▶ Problem statement
Output every record word for word, minus the pictures.

▶ Excerpted data
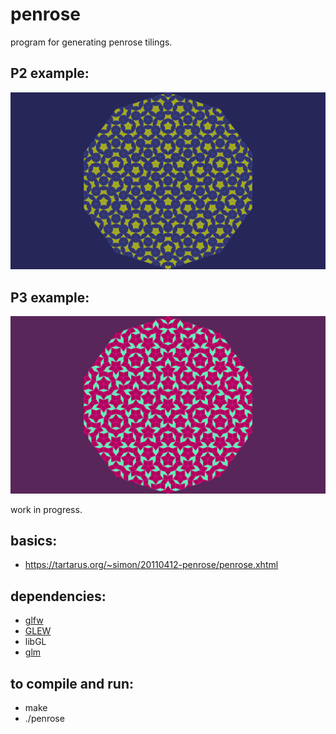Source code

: # penrose

program for generating penrose tilings.

## P2 example:
![alt text](https://raw.githubusercontent.com/mpizzzle/penrose/master/scrot.png)

## P3 example:
![alt text](https://raw.githubusercontent.com/mpizzzle/penrose/master/scrot2.png)

work in progress.

## basics:
* https://tartarus.org/~simon/20110412-penrose/penrose.xhtml

## dependencies:
* [glfw](https://www.glfw.org/)
* [GLEW](https://github.com/nigels-com/glew)
* libGL
* [glm](https://glm.g-truc.net/)

## to compile and run:
* make
* ./penrose
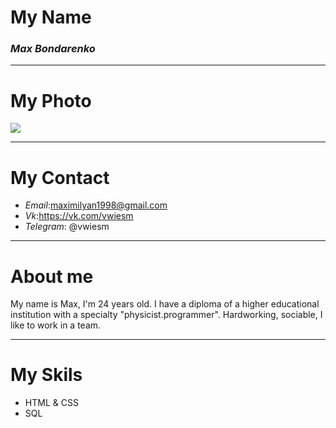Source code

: 
# My Name
### _Max Bondarenko_
___
# My Photo
![](https://sun9-12.userapi.com/impf/c855428/v855428226/cf82b/b1-s3JXzE-o.jpg?size=1178x1472&quality=96&sign=3d61c5f5ff0f6314e07a3025e5eefe1f&type=album)

___

# My Contact
-  _Email_:<maximilyan1998@gmail.com>
-  _Vk_:<https://vk.com/vwiesm>
-  _Telegram_: @vwiesm

___

# About me

My name is Max, I'm 24 years old. I have a diploma of a higher educational institution with a specialty "physicist.programmer". Hardworking, sociable, I like to work in a team. 
___

# My Skils
- HTML & CSS
- SQL


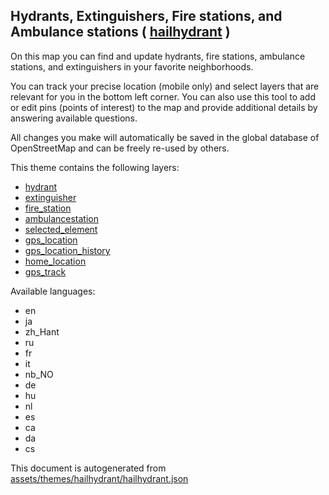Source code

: 

 Hydrants, Extinguishers, Fire stations, and Ambulance stations ( [hailhydrant](https://mapcomplete.osm.be/hailhydrant) ) 
--------------------------------------------------------------------------------------------------------------------------



On this map you can find and update hydrants, fire stations, ambulance stations, and extinguishers in your favorite neighborhoods.

You can track your precise location (mobile only) and select layers that are relevant for you in the bottom left corner. You can also use this tool to add or edit pins (points of interest) to the map and provide additional details by answering available questions.

All changes you make will automatically be saved in the global database of OpenStreetMap and can be freely re-used by others.

This theme contains the following layers:



  - [hydrant](../Layers/hydrant.md)
  - [extinguisher](../Layers/extinguisher.md)
  - [fire_station](../Layers/fire_station.md)
  - [ambulancestation](../Layers/ambulancestation.md)
  - [selected_element](../Layers/selected_element.md)
  - [gps_location](../Layers/gps_location.md)
  - [gps_location_history](../Layers/gps_location_history.md)
  - [home_location](../Layers/home_location.md)
  - [gps_track](../Layers/gps_track.md)


Available languages:



  - en
  - ja
  - zh_Hant
  - ru
  - fr
  - it
  - nb_NO
  - de
  - hu
  - nl
  - es
  - ca
  - da
  - cs
 

This document is autogenerated from [assets/themes/hailhydrant/hailhydrant.json](https://github.com/pietervdvn/MapComplete/blob/develop/assets/themes/hailhydrant/hailhydrant.json)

▶ Exercise answer
Source code

: # penrose

program for generating penrose tilings.

## P2 example:
![alt text](https://raw.githubusercontent.com/mpizzzle/penrose/master/scrot.png)

## P3 example:
![alt text](https://raw.githubusercontent.com/mpizzzle/penrose/master/scrot2.png)

work in progress.

## basics:
* https://tartarus.org/~simon/20110412-penrose/penrose.xhtml

## dependencies:
* [glfw](https://www.glfw.org/)
* [GLEW](https://github.com/nigels-com/glew)
* libGL
* [glm](https://glm.g-truc.net/)

## to compile and run:
* make
* ./penrose
Source code

: 
# My Name
### _Max Bondarenko_
___
# My Photo
![](https://sun9-12.userapi.com/impf/c855428/v855428226/cf82b/b1-s3JXzE-o.jpg?size=1178x1472&quality=96&sign=3d61c5f5ff0f6314e07a3025e5eefe1f&type=album)

___

# My Contact
-  _Email_:<maximilyan1998@gmail.com>
-  _Vk_:<https://vk.com/vwiesm>
-  _Telegram_: @vwiesm

___

# About me

My name is Max, I'm 24 years old. I have a diploma of a higher educational institution with a specialty "physicist.programmer". Hardworking, sociable, I like to work in a team. 
___

# My Skils
- HTML & CSS
- SQL


Source code

: 

 Hydrants, Extinguishers, Fire stations, and Ambulance stations ( [hailhydrant](https://mapcomplete.osm.be/hailhydrant) ) 
--------------------------------------------------------------------------------------------------------------------------



On this map you can find and update hydrants, fire stations, ambulance stations, and extinguishers in your favorite neighborhoods.

You can track your precise location (mobile only) and select layers that are relevant for you in the bottom left corner. You can also use this tool to add or edit pins (points of interest) to the map and provide additional details by answering available questions.

All changes you make will automatically be saved in the global database of OpenStreetMap and can be freely re-used by others.

This theme contains the following layers:



  - [hydrant](../Layers/hydrant.md)
  - [extinguisher](../Layers/extinguisher.md)
  - [fire_station](../Layers/fire_station.md)
  - [ambulancestation](../Layers/ambulancestation.md)
  - [selected_element](../Layers/selected_element.md)
  - [gps_location](../Layers/gps_location.md)
  - [gps_location_history](../Layers/gps_location_history.md)
  - [home_location](../Layers/home_location.md)
  - [gps_track](../Layers/gps_track.md)


Available languages:



  - en
  - ja
  - zh_Hant
  - ru
  - fr
  - it
  - nb_NO
  - de
  - hu
  - nl
  - es
  - ca
  - da
  - cs
 

This document is autogenerated from [assets/themes/hailhydrant/hailhydrant.json](https://github.com/pietervdvn/MapComplete/blob/develop/assets/themes/hailhydrant/hailhydrant.json)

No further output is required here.